DATA PROVIDED START

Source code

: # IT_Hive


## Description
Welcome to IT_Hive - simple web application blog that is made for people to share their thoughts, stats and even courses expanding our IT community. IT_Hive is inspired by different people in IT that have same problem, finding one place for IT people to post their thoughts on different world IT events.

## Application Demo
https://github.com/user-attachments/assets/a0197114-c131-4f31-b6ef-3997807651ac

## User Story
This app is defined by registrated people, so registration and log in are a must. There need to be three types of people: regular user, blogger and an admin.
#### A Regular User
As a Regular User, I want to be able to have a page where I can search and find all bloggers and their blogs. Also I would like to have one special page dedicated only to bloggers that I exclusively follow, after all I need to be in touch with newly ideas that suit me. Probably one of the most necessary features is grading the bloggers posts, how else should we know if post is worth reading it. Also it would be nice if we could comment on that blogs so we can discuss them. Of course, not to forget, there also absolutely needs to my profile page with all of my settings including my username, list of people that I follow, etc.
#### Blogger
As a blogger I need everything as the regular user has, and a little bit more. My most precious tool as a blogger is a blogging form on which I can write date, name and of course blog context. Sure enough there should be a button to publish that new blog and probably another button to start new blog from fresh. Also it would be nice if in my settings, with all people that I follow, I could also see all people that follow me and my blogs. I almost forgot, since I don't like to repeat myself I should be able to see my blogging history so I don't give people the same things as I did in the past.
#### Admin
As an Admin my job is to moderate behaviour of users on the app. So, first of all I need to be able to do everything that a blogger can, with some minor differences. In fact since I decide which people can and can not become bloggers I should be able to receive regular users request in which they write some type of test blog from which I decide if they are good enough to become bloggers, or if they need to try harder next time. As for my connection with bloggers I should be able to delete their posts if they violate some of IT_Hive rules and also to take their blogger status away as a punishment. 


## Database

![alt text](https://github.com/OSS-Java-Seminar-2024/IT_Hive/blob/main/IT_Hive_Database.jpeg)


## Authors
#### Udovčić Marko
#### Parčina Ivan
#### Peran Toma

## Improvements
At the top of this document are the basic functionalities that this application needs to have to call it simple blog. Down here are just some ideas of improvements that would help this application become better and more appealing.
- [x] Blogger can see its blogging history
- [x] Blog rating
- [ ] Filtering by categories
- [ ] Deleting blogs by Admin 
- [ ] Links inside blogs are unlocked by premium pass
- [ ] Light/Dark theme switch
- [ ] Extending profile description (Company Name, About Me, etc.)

DATA PROVIDED END

Read the entries and pick out all lines that include the word "blogging".

As a blogger I need everything as the regular user has, and a little bit more. My most precious tool as a blogger is a blogging form on which I can write date, name and of course blog context. Sure enough there should be a button to publish that new blog and probably another button to start new blog from fresh. Also it would be nice if in my settings, with all people that I follow, I could also see all people that follow me and my blogs. I almost forgot, since I don't like to repeat myself I should be able to see my blogging history so I don't give people the same things as I did in the past.
- [x] Blogger can see its blogging history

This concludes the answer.